Failing to account for the affects of microporosity can have a major impact on hydrocarbon reserve estimation because the capillary bound water contained in the microporosity can cause SW estimates using conventional open hole logs to be inaccurate and this can lead to inaccurate estimation of moveable hydrocarbons. Such errors lead to the possibility that some potentially productive intervals could be bypassed or confused as water productive, when in fact they produce dry oil in production tests. Furthermore, substantial errors in calculation of Original Oil in Place (OOIP) can also be made. We present the results of core based saturation height modeling for the Uwainat Member which has been applied to compensate for the dynamic effects of microporosity in simulation.
The Uwainat Member is the main Mid-Jurassic carbonate reservoir in Bul Hanine (BH) Field, offshore Qatar.
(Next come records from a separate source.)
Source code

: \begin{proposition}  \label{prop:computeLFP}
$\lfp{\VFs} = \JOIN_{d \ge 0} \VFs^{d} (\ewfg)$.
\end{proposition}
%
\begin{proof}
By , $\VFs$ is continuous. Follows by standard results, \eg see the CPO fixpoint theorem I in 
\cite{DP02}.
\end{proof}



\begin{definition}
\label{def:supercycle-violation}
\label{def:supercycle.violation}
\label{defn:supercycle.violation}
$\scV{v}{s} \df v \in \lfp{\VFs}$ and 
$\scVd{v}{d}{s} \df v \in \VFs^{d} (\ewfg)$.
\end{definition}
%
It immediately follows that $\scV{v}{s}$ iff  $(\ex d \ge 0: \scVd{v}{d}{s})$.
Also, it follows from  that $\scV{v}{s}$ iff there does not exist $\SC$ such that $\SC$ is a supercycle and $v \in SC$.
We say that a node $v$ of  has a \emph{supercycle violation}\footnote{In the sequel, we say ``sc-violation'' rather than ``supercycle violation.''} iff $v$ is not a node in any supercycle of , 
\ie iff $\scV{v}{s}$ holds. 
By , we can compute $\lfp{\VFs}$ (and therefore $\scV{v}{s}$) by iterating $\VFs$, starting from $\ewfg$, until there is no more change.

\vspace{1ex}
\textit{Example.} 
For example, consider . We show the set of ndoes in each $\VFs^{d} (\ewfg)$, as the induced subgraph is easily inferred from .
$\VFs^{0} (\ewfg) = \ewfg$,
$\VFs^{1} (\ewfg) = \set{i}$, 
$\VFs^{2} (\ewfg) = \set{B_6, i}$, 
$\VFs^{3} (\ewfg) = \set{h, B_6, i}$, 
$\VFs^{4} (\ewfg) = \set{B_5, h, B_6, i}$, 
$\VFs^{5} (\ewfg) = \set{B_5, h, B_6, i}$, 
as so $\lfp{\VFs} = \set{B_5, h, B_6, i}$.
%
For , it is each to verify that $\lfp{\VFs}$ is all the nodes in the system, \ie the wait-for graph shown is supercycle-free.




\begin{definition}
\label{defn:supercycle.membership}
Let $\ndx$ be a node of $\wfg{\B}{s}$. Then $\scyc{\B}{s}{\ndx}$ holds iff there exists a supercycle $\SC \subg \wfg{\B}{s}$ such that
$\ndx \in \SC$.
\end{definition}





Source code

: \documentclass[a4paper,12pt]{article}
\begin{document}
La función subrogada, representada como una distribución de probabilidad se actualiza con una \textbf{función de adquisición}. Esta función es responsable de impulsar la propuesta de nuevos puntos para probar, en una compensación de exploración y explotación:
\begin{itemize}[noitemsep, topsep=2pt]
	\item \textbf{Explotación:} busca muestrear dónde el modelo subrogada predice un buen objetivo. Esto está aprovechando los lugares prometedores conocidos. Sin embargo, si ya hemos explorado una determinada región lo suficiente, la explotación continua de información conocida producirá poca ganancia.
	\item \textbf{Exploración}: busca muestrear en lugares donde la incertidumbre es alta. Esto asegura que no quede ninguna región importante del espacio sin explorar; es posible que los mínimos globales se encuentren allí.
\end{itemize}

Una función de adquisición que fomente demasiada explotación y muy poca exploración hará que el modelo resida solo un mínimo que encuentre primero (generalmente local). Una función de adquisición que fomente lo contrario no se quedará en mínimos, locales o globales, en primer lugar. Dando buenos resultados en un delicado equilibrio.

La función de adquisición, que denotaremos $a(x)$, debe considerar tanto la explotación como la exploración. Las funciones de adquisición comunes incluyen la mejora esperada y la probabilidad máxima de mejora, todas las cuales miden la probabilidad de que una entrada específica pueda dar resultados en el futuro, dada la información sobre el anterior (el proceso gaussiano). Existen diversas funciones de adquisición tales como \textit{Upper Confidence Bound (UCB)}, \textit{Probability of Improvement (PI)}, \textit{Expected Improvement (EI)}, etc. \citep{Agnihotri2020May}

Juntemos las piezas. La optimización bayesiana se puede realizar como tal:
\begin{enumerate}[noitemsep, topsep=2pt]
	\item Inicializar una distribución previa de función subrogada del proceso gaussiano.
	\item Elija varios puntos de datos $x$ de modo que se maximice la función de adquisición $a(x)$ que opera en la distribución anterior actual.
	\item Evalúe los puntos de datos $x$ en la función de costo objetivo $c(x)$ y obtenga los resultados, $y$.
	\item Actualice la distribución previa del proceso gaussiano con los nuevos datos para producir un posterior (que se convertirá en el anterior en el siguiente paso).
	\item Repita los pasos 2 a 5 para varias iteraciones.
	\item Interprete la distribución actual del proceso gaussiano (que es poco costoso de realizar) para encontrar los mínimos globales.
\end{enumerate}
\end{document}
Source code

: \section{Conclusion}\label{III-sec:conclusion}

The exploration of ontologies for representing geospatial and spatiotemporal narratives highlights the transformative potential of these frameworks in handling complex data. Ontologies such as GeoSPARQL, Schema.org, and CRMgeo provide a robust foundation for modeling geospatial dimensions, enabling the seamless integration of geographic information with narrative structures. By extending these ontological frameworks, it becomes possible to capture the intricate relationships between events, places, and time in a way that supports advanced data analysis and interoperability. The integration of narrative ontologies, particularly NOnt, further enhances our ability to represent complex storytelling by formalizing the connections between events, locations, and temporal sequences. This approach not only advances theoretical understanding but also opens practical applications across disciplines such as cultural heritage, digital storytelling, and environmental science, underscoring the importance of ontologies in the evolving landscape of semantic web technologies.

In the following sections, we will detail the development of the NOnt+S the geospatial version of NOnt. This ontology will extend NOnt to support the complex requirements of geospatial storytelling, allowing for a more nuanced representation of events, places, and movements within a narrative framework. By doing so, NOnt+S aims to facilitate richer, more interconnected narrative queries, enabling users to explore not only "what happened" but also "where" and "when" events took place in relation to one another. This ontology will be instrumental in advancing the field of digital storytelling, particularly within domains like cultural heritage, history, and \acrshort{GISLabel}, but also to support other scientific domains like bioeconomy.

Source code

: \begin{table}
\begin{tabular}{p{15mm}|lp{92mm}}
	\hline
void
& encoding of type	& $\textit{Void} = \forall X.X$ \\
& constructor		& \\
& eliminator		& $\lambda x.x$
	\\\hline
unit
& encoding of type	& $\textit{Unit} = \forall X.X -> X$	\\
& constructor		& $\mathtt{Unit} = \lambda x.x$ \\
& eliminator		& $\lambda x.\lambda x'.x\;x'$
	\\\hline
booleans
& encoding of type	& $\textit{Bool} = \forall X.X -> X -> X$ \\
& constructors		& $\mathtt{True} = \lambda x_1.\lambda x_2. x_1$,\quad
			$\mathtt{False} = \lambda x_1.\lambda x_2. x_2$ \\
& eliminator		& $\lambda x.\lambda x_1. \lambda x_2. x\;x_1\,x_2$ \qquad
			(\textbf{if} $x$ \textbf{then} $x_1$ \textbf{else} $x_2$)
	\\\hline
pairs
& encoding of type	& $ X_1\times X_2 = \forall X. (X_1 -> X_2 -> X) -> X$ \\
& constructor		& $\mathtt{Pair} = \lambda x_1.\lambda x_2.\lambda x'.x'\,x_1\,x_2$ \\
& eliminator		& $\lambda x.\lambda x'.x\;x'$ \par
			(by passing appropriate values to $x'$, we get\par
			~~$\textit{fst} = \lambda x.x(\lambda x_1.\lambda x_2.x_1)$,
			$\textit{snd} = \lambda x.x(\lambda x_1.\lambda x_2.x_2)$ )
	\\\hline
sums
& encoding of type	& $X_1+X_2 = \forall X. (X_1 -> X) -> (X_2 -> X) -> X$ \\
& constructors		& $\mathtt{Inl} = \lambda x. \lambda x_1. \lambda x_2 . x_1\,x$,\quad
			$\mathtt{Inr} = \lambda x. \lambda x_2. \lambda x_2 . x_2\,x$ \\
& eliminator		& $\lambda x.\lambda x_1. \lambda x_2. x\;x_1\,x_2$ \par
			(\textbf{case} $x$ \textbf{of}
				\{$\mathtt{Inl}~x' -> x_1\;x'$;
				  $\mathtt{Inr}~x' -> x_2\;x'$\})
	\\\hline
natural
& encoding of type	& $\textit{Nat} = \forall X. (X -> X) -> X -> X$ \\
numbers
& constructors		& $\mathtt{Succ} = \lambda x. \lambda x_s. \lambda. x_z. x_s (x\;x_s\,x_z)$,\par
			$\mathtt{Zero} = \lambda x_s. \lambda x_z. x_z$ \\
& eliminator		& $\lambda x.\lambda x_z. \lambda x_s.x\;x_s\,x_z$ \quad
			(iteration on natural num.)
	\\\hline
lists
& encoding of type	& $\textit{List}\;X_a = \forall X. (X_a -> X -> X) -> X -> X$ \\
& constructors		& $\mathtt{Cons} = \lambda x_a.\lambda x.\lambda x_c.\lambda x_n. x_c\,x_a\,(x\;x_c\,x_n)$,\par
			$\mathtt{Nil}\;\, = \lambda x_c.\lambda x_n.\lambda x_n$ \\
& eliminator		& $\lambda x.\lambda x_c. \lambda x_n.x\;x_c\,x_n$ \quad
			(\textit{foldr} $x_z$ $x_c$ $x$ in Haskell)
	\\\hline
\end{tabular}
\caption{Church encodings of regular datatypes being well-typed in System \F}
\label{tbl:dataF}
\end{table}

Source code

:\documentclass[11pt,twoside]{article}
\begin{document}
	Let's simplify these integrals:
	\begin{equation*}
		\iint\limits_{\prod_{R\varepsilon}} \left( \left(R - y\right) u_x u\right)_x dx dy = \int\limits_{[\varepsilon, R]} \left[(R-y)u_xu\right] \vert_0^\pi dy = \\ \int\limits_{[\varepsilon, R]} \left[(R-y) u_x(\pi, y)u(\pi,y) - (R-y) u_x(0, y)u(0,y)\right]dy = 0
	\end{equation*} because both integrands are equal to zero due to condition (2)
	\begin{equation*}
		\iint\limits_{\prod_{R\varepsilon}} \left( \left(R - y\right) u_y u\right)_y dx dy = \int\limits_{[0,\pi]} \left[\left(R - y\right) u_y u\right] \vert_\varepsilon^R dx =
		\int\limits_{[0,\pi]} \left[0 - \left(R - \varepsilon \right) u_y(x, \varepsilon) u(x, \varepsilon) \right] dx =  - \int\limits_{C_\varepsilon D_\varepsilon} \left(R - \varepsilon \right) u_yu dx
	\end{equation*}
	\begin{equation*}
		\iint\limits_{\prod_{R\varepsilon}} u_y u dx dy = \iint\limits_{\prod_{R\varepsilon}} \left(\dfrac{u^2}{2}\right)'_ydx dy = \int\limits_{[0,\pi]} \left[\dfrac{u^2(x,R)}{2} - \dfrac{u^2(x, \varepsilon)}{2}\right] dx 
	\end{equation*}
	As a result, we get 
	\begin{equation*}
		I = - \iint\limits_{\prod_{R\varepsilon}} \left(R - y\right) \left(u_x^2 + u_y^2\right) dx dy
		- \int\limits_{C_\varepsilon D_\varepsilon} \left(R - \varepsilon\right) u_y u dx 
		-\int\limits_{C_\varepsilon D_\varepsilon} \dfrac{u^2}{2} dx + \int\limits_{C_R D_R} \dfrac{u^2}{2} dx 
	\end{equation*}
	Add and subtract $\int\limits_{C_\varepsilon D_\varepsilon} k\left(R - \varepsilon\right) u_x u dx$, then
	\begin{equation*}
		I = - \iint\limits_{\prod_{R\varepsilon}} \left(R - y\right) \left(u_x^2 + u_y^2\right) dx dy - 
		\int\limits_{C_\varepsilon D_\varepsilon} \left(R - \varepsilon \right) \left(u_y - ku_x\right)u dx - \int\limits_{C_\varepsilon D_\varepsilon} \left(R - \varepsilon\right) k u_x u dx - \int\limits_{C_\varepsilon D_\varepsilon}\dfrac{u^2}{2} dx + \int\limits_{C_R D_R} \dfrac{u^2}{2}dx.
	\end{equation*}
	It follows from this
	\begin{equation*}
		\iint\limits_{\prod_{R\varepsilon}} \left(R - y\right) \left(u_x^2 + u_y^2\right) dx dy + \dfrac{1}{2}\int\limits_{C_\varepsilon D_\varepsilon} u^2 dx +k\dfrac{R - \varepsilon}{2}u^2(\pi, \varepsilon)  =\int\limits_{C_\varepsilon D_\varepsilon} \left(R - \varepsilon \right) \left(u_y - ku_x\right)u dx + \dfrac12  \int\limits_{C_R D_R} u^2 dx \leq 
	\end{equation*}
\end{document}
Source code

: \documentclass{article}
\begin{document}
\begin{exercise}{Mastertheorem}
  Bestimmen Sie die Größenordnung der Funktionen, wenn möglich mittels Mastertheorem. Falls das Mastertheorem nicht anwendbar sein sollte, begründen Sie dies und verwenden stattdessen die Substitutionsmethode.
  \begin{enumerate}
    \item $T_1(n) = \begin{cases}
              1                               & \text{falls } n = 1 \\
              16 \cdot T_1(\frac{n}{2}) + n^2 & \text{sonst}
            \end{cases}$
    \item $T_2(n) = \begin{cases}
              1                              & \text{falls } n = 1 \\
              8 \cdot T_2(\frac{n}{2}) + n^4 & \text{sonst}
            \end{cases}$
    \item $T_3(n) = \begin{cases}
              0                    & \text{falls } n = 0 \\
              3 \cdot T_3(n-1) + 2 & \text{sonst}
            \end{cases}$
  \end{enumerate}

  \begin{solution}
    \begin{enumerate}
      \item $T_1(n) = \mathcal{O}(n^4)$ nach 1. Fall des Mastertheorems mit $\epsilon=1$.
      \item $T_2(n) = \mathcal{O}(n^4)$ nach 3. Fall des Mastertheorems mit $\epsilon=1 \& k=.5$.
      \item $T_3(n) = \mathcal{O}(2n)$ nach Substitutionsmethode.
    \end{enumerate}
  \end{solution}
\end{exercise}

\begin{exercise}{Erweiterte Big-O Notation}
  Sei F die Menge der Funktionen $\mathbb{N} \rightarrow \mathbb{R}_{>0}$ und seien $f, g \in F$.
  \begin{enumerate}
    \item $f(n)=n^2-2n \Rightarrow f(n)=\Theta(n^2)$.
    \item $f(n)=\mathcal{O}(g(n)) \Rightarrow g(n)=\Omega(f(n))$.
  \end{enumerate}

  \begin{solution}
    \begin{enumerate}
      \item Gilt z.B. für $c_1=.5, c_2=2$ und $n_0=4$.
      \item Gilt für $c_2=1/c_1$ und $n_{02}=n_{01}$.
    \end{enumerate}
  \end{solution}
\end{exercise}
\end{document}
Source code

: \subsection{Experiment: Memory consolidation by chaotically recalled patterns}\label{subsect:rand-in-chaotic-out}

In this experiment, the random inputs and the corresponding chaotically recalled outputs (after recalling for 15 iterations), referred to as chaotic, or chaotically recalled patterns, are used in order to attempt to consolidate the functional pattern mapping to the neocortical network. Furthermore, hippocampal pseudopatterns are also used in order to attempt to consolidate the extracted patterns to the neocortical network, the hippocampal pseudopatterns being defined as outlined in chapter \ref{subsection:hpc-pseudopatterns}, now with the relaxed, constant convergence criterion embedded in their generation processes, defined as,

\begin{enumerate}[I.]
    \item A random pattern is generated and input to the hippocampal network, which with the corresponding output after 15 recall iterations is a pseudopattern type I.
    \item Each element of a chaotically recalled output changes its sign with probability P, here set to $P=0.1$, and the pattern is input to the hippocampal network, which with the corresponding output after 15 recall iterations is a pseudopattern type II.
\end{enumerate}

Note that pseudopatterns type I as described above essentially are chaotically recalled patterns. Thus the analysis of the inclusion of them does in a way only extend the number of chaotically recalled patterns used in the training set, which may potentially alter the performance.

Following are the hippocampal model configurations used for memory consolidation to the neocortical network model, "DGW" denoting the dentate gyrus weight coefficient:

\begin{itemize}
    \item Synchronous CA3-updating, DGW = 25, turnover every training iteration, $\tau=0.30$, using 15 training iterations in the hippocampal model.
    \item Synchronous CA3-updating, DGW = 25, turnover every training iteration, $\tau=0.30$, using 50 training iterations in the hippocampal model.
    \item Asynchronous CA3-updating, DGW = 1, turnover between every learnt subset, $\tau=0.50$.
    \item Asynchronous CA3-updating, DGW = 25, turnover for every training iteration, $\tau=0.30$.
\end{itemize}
The Uwainat Member has an oil rim with an API gravity of approximately 37°, and fairly dry gas cap. The oil rim is about 140 ft thick and the gas cap column is approximately 260 ft. The oil saturation pressure at the Gas-Oil-Contact (GOC) is 4367 psia. Gas cap expansion provides the main energy for the reservoir flow.
The Uwainat Member consists of a variety of carbonate rock types which are characterized by the occurrence of various pore types and complex pore geometry with varying proportions of microporosity. Complex pore size distributions encountered in carbonate rocks have a large impact on the fluid flow characteristics of reservoirs. Pervasive internal microporosity associated with micrite in packstone, wackestone, mudstone and even composite grainstone lithofacies affects the petrophysical properties of these rocks and challenges conventional modeling techniques. The presence of microporosity suppresses the resistivity response of induction and laterolog logging tools, leading to a low contrast in resistivity between water saturated and oil saturated rocks. Quantification of microporosity is critical in these lithotypes, to understand capillary behavior and why they appear to have such thick transition zones. In reservoirs such as the Uwainat at BH, primary drainage processes preferentially displace brine from pore network paths with the largest pore throat radii at the lowest elevations above the free water level (FWL). Microporosity remains brine saturated until much higher capillary pressures are reached.
Internal micropores occur within fine grained particles which have high internal surface area. In microporosity, high surface area and the small pore size ensure that micropores remain water-wet at low capillary pressures. By contrast, the larger pores (macropores) are more susceptible to wettability alteration and can become oil-wet. In addition, drainage capillary pressure curves for rocks with a high proportion of microporosity tend to suggest or give the impression of a thick transition zone. This kind of apparent transition zone can be modeled by superposition of the capillary trends of two porosity systems, a micro and a macro system. Modeling the capillary pressure system in this way helps to explain the dynamic flow behavior of dry oil production in some of the Mid-Jurassic Uwainat intervals which have very low measured e-log resistivity (~ 1 ohm.m), and high apparent SW.